From today’s Wyoming Supreme Court decision in Operation Save America v. Town of Jackson (Wyo. Apr. 10, 2012); the result seems quite correct to me:
Because the TRO imposes content-based restrictions on OSA’s speech in a traditional public forum, the TRO is subject to strict scrutiny.
The Town cites the need to protect children attending the Boy Scout Elk Fest from disturbing images of aborted and dismembered fetuses as its compelling government interest in support of the TRO. It further asserts an interest in preserving the peace, order, safety and tranquility of the Boy Scout Elk Fest.
The need to protect the psychological well being of children has been recognized as a compelling government interest. Sable Communications, 492 U.S. at 126; Ginsberg, 390 U.S. at 638, 88 S.Ct. at 1280. The Supreme Court, however, has declared that that interest is not without boundary [citing Brown v. Entertainment Merchants Ass’n, the violent video games case –EV]….
Our concern in the present case is not with the general proposition that protecting youth is a compelling government interest, but is instead with the record. The record contains no evidence concerning the injury or potential injury to children from viewing the images displayed by OSA, and of particular importance in the context of the request for injunctive relief, evidence of irreparable harm to the children. The affidavit of Lt. Gilliam describes the contact OSA had with youth in the community and describes the materials OSA showed to the young audience, but it does not describe how those materials impacted them, or could impact them. In the absence of such evidence, the government has not made its required showing of an “actual problem” in need of solving. Brown, 131 S.Ct. at 2738; Playboy, 529 U.S. at 816.
We turn then to the Town’s concerns with a breach of the peace. While a government does have a recognized interest in maintaining peace in its community and at its events, the Supreme Court has held that this is not a basis to proscribe speech, unless that speech is “directed to inciting or producing imminent lawless action and is likely to incite or produce such action.” Texas v. Johnson, 491 U.S. 397, 409 (1989); see also Brandenburg v. Ohio, 395 U.S. 444, 447, 89 S.Ct. 1827, 1829, 23 L.Ed.2d 430 (1969)….
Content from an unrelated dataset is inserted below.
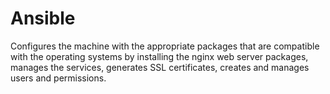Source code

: # Ansible
Configures the machine with the appropriate packages that are compatible with the operating systems by  installing the nginx web server packages, manages the services, generates SSL certificates, creates and manages users and permissions.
The evidence the Town submitted concerning the potential for a breach of peace as a result of the OSA demonstrations was an incident in which a counter-protestor tried to run over an OSA member with his vehicle. Lt. Gilliam’s affidavit reported that this individual was arrested and charged. The record contains no evidence that OSA engages in speech that is directed at inciting violence or is likely to produce imminent lawless action, and in the absence of such evidence, we conclude that prohibiting OSA’s speech is not supported.
For a similar case, see Center for Bio-Ethical Reform, Inc. v. Los Angeles County Sheriff Dep’t (9th Cir. 2008); for a case that upheld such a restriction (in my view, incorrectly), see Bering v. Share (Wash. 1986)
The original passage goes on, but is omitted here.